In terms of specific subject areas in which NLP is proving valuable, sustainable investing ranks close to the top. Among the biggest challenges in the sustainability sphere—which includes such activities as environmental, social and governance (ESG) investing, impact investing and socially responsible investing—is the persistence of “greenwashing”, a practice frequently carried out by financial firms, whereby they exaggerate their sustainability credentials and commitments through their formal disclosures but fail to carry them out in practice. This invariably means companies file substantial disclosures related to sustainability, but much of it is effectively meaningless.
Noticing this unfortunate trend, Deutsche Bank found that larger-cap companies tended to receive higher ratings pertaining to ESG risks, which it attributed to their possibly having more resources at hand to write longer—albeit largely irrelevant—reports. As such, the bank created the α-DIG system to more accurately ensure companies are aligning their businesses with sustainability practices in reality. “This uses machine learning algorithms and natural language processing techniques to infer context and understanding from company information that is increasingly subject to greenwashing,” Deutsche Bank noted.
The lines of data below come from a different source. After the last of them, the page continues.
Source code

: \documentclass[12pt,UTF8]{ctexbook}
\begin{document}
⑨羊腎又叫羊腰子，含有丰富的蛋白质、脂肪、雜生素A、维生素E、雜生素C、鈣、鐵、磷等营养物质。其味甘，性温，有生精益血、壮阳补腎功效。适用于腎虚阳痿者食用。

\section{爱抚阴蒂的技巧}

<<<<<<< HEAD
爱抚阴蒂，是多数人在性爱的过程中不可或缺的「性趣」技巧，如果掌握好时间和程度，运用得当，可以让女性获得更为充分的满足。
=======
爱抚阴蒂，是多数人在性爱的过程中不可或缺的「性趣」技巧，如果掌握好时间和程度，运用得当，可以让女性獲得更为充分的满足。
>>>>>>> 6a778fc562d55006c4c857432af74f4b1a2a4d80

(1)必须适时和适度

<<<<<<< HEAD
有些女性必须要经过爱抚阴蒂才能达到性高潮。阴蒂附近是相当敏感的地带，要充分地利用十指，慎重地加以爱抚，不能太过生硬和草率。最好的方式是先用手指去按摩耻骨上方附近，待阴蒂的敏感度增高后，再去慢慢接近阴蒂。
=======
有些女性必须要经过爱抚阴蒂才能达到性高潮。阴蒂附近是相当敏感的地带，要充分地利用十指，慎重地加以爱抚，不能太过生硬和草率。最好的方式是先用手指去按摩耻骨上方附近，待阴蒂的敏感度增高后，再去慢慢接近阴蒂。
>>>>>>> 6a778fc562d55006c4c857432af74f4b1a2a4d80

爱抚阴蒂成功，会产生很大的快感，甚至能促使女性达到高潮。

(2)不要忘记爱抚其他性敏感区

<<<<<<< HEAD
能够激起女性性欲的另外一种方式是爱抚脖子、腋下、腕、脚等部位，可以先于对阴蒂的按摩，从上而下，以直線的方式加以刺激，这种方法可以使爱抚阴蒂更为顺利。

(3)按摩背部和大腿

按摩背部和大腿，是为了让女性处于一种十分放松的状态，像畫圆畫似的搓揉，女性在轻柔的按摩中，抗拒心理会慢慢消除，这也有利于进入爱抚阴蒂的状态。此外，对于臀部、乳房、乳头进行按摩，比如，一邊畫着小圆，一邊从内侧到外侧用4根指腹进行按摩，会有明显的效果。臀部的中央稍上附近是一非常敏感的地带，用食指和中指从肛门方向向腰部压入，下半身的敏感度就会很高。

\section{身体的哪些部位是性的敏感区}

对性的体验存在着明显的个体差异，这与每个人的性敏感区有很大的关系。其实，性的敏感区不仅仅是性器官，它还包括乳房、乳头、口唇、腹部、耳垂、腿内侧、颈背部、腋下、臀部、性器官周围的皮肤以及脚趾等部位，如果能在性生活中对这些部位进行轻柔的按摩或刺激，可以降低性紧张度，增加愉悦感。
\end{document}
The bank trained the α-DIG’s NLP algorithm to assess company commitments and detect carbon-related discussions in sustainability reports. The result was the identification of five different topics, along with each topic’s top associated keywords. It then created a ranking system to identify which companies are most focused on climate mitigation and adaptation and combined the rankings with other linguistic features extracted from sustainability reports. Ultimately, it exposed significant evidence of greenwashing. “It is a shame that many companies greenwash their communications, especially as this influences the ESG scores calculated by traditional data vendors,” acknowledged Deutsche Bank Research’s Andy Moniz, chief data scientist, and Spyros Mesomeris, global head of quantitative strategy. “But investors, in combination with new technology can begin to uncover the reality of a firm’s ESG position and help model many ESG investors’ ultimate goal: to predict the carbon transition risk and a company’s future carbon footprint.”
According to a research report from Quince Market Insights, the global NLP market was valued at US$9.2 billion in 2019 and is anticipated to grow at a compound annual growth rate (CAGR) of 18.4 percent from 2020 to 2028. In terms of what is achievable, therefore, NLP is set to jump by leaps and bounds this decade. And much of this growth is likely to be driven by financial services. With NLP being increasingly applied across a range of financial use cases and a number of successful applications having already been registered, it is proving to be among the finance industry’s most transformative technologies.